Cognitive Accessibility Barriers
Remember everything I just said about Baldur’s Gate 3? Those inclusive design decisions and accessibility benefits drastically reduce the less players you have in your campaign. And if you’re playing alone, every interaction, decision, discovery, or combat scenario is a direct result of your actions. Yes, there are numerous tutorials, and even a journal to keep track of quests and important information, but the paralyzing feeling of making the wrong choice will persist.

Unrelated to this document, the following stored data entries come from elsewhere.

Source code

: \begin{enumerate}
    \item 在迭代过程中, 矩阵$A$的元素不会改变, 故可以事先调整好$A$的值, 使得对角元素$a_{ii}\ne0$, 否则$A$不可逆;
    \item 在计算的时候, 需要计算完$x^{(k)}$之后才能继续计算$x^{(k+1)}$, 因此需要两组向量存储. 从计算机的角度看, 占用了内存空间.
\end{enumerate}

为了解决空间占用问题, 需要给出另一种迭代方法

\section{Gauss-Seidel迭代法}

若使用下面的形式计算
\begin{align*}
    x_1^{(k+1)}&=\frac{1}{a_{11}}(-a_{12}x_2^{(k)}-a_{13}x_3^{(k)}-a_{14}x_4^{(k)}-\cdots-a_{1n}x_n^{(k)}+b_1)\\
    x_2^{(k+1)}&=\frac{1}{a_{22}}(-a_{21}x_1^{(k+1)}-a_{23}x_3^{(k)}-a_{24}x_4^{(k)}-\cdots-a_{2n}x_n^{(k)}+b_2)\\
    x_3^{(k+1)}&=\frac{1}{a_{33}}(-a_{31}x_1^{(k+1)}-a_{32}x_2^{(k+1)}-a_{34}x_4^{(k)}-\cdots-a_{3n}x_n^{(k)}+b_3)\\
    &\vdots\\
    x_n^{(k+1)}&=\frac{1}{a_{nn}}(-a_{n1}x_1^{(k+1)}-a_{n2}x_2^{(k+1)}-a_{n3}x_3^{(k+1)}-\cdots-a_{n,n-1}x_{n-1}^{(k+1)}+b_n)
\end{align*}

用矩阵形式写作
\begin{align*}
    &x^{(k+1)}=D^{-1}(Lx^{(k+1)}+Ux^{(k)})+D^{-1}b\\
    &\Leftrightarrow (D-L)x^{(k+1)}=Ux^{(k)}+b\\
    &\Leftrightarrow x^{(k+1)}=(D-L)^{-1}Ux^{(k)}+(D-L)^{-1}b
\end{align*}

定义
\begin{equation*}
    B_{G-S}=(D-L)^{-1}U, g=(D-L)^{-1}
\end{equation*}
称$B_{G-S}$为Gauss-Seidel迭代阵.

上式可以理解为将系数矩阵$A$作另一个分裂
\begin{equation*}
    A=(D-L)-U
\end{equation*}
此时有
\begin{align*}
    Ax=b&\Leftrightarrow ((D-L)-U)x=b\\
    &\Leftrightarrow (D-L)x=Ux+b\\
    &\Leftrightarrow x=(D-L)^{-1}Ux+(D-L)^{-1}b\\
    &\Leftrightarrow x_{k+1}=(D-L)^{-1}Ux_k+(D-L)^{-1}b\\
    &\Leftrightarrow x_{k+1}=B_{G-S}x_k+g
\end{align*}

Do I have enough magical artifacts for Gale to consume? Am I equipping my party with the best gear possible? Who has the best Perception to detect traps and valuables in this cave? Do I really need to let Astarion bite my neck? Every time I play by myself, I struggle to not fixate on every minute detail. And for those with varying cognitive disabilities, especially ones related to analysis paralysis, Baldur’s Gate 3 has the potential to be a constant overloading experience.
While there are some solutions like playing with friends or even the debatable aspect of ‘save scumming’, there is little in terms of cognitive accessibility designs or options for single players. This doesn’t necessarily mean that Baldur’s Gate 3 is a completely inaccessible game – remember, the disabled experience is incredibly individualistic. As a physically disabled player, it’s almost perfect for my specific needs.
I don’t have all of the answers on what designs or features cognitively disabled players need to enhance their experience. But I do know that cognitive accessibility is rapidly gaining interest and attention across the industry. From the Dead Space remake, to Celeste, to Grounded’s Arachnophobia settings, accessibility is encompassing more than physical, visual, and aural.
Baldur’s Gate 3 should be praised for its accessibility successes, but also criticized, especially when it falls short. Openly discussing its flaws isn’t indicative of a failed product. Rather, it creates further discussions for players and developers to understand where accessibility needs aren’t being met. For me, it’s quickly becoming my Game of the Year. But that doesn’t mean I can’t highlight concerns for others. No game will ever be perfect for accessibility, and Baldur’s Gate 3 is indicative of an industry needing to grow.